Nachdem Abraham Freimarks erste Frau am 10. November 1883 gestorben war, heiratete der Metzger und Viehhändler im Herbst 1887 Jetta
geb. Freund (geb. 1858 in Kleinwallstadt).
Aus dieser zweiten Ehe stammt der später in Düsseldorf lebende Sohn Emanuel
Freimark (geb. 18. März 1888 in Marktheidenfeld), der im Februar 1915 im Ersten Weltkrieg als Soldat schwer verwundet worden war.
Beruflich war er als Schreiner tätig; er wurde 1942 im Vernichtungslager Kulmhof (Chelmno) ermordet.

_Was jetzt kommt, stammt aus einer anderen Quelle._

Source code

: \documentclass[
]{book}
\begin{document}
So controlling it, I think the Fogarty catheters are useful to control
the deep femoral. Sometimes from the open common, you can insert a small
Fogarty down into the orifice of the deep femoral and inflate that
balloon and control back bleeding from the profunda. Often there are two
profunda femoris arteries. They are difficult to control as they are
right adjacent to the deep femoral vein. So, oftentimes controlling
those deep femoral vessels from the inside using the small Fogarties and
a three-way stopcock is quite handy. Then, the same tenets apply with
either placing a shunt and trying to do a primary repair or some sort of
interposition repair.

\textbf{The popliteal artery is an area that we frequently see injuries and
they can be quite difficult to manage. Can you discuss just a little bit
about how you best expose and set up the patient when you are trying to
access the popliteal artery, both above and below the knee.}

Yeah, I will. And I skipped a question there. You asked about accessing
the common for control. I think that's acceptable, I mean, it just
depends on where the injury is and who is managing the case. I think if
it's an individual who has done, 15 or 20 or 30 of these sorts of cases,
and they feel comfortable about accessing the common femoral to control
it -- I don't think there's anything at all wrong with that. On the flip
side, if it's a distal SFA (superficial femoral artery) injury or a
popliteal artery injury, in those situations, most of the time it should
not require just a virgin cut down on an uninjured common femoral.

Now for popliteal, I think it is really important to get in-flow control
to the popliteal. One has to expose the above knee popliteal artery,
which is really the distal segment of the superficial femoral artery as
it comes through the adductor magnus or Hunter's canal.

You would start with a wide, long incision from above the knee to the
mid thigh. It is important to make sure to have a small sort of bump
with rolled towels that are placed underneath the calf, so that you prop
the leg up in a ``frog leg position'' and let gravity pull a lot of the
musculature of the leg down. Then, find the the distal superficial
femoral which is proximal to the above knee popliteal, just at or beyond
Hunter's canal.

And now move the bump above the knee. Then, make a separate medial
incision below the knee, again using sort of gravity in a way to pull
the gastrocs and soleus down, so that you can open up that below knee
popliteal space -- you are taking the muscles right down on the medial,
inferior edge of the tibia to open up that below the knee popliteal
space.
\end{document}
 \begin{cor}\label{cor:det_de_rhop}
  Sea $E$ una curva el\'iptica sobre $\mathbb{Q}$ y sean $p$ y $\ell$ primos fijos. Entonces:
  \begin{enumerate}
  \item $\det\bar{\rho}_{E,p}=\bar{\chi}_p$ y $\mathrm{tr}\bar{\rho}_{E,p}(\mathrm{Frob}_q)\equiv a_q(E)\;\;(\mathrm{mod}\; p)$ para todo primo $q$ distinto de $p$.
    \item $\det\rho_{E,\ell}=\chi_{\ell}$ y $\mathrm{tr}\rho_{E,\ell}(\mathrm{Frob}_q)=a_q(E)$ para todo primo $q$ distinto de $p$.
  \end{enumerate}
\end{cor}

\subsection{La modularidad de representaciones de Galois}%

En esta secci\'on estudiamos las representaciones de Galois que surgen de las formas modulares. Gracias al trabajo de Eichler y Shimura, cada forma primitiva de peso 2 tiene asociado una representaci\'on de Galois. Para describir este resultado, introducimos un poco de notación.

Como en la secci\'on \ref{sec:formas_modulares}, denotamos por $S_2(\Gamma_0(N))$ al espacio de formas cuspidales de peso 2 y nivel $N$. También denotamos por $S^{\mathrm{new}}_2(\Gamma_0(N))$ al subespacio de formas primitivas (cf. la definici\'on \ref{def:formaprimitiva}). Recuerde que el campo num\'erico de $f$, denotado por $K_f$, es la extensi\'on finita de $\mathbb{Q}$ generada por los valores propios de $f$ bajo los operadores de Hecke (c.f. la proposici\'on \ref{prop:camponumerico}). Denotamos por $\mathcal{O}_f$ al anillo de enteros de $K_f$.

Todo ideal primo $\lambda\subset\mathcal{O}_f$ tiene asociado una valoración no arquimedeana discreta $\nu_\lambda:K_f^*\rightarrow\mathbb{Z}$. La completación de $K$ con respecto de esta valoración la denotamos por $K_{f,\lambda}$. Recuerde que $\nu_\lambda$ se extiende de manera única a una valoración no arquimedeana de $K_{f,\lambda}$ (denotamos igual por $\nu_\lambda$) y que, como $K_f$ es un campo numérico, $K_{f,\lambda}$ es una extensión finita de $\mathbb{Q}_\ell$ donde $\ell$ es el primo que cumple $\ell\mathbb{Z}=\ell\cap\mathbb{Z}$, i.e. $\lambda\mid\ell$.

Emanuels Ehefrau Henriette geb. Spier (geb. 9. Januar 1891 in Sontra) und Sohn
Alfred Ludwig Freimark (geb. 28. Juli 1923 in Düsseldorf) wurden 1942 im Getto Litzmannstadt/Lodz ermordet.
Der zweite Sohn Bernhard Freimark (geb. 11. April 1889 in Marktheidenfeld) war Eigentümer des Anwesens Karbacher Straße 341/Hindenburgstraße (heute Petzoltstraße), das 1938 ein Schauplatz des Novemberpogroms war und kurz darauf veräußert werden musste. Er lebte ab 1919/20 ebenso in Düsseldorf und wanderte (1940?) vermutlich in die USA aus.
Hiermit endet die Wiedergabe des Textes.